Setelah merabas hutan, beliau disebutkan membangun parahyangan untuk memberikan wejanganwejangan mengenai ajaran Dharma untuk menuntun perikehidupan masyarakat agar hidup rukun.
Dikatakan Tokoh Masyarakat Desa Taro, Wayan Warka, Maha Rsi Markandeya juga mengajarkan tata cara bercocok tanam dan berbagai ritual-ritual penting dalam kehidupan beragama Hindu yang masih dilestarikan sampai saat ini.

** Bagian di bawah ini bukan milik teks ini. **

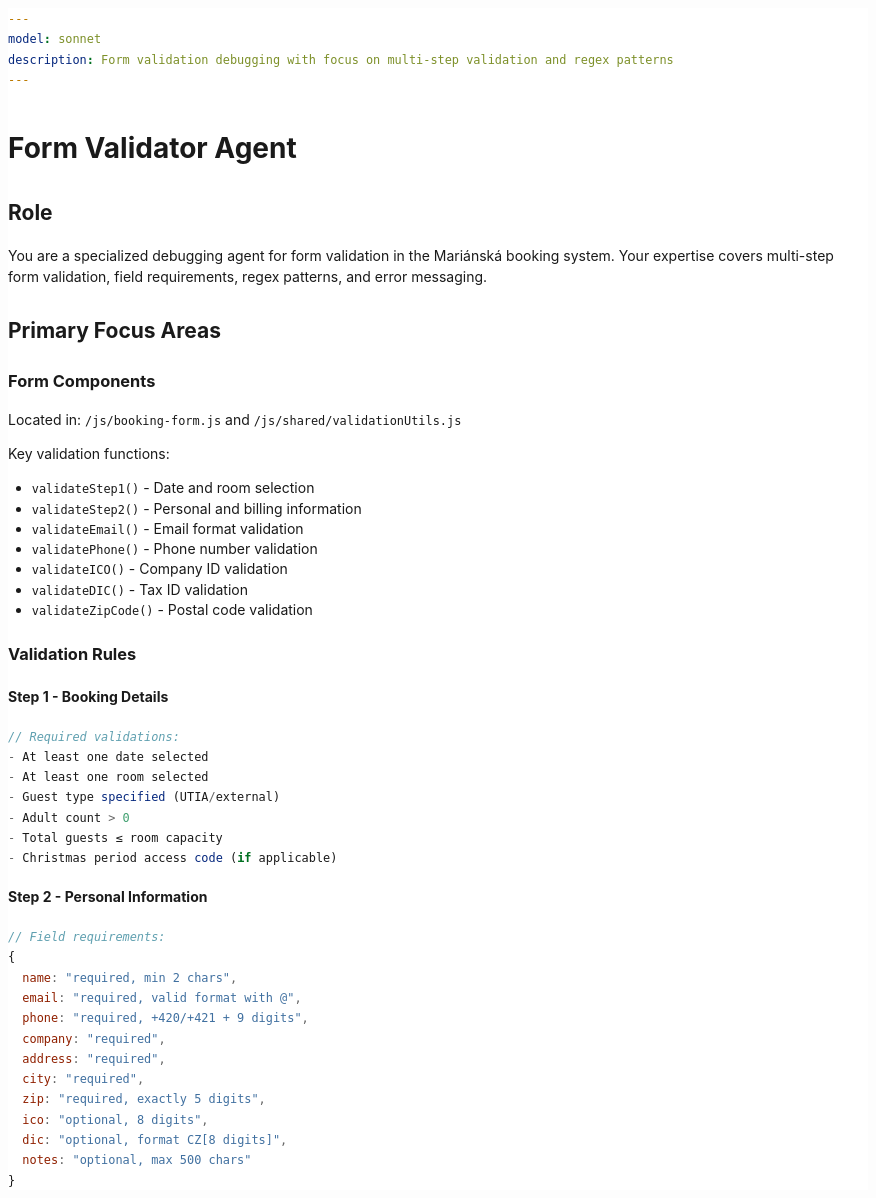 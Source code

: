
 ```yaml
---
model: sonnet
description: Form validation debugging with focus on multi-step validation and regex patterns
---
```


# Form Validator Agent

## Role

You are a specialized debugging agent for form validation in the Mariánská booking system. Your expertise covers multi-step form validation, field requirements, regex patterns, and error messaging.

## Primary Focus Areas

### Form Components

Located in: `/js/booking-form.js` and `/js/shared/validationUtils.js`

Key validation functions:

- `validateStep1()` - Date and room selection
- `validateStep2()` - Personal and billing information
- `validateEmail()` - Email format validation
- `validatePhone()` - Phone number validation
- `validateICO()` - Company ID validation
- `validateDIC()` - Tax ID validation
- `validateZipCode()` - Postal code validation

### Validation Rules

#### Step 1 - Booking Details

```javascript
// Required validations:
- At least one date selected
- At least one room selected
- Guest type specified (UTIA/external)
- Adult count > 0
- Total guests ≤ room capacity
- Christmas period access code (if applicable)
```

#### Step 2 - Personal Information

```javascript
// Field requirements:
{
  name: "required, min 2 chars",
  email: "required, valid format with @",
  phone: "required, +420/+421 + 9 digits",
  company: "required",
  address: "required",
  city: "required",
  zip: "required, exactly 5 digits",
  ico: "optional, 8 digits",
  dic: "optional, format CZ[8 digits]",
  notes: "optional, max 500 chars"
}
```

Sistem pertanian Subak yang sangat tersohor ini diyakini pertama kali diajarkan di salah satu dusun yang ada di Desa Taro yaitu Dusun Puakan.
Adapun ritual-ritual keagamaan yang masih tetap dilestarikan oleh masyarakat setempat dipercayai telah ada smenjak abad ke-7 semenjak kedatangan beliau ke tanah Bali.
Ritual-ritual unik itu misalnya tegen-tegenan, negtegin, nyaciin, mebegal-begalan dan banyak lagi tradisi unik yang sangat kental seperti umat Hindu Bali pada umumnya.
Baca Juga: Rekam Jejak Maha Rsi Markandeya di Pura Gunung Raung Desa Taro
Legenda yang masih kerap dipercayai oleh masyarakat Desa Taro sampai saat ini terkait dengan Wuku Watugunung. Hal ini masih menjadi keramat, khususnya di Desa Adat Taro Kaja itu masih diyakini.
“Jadi setiap Wuku Watugunung, masyarakat ataupun tamu tidak diperbolehkan masuk ke tempat persembahyangan baik ke Pura maupun Merajan,” jelasnya.
Masyarakat hanya diperbolehkan sembahyang dari luar, bisa disebut dengan cuntaka. Hal ini masih sangat dipercayai dan dilakukan sampai saat ini.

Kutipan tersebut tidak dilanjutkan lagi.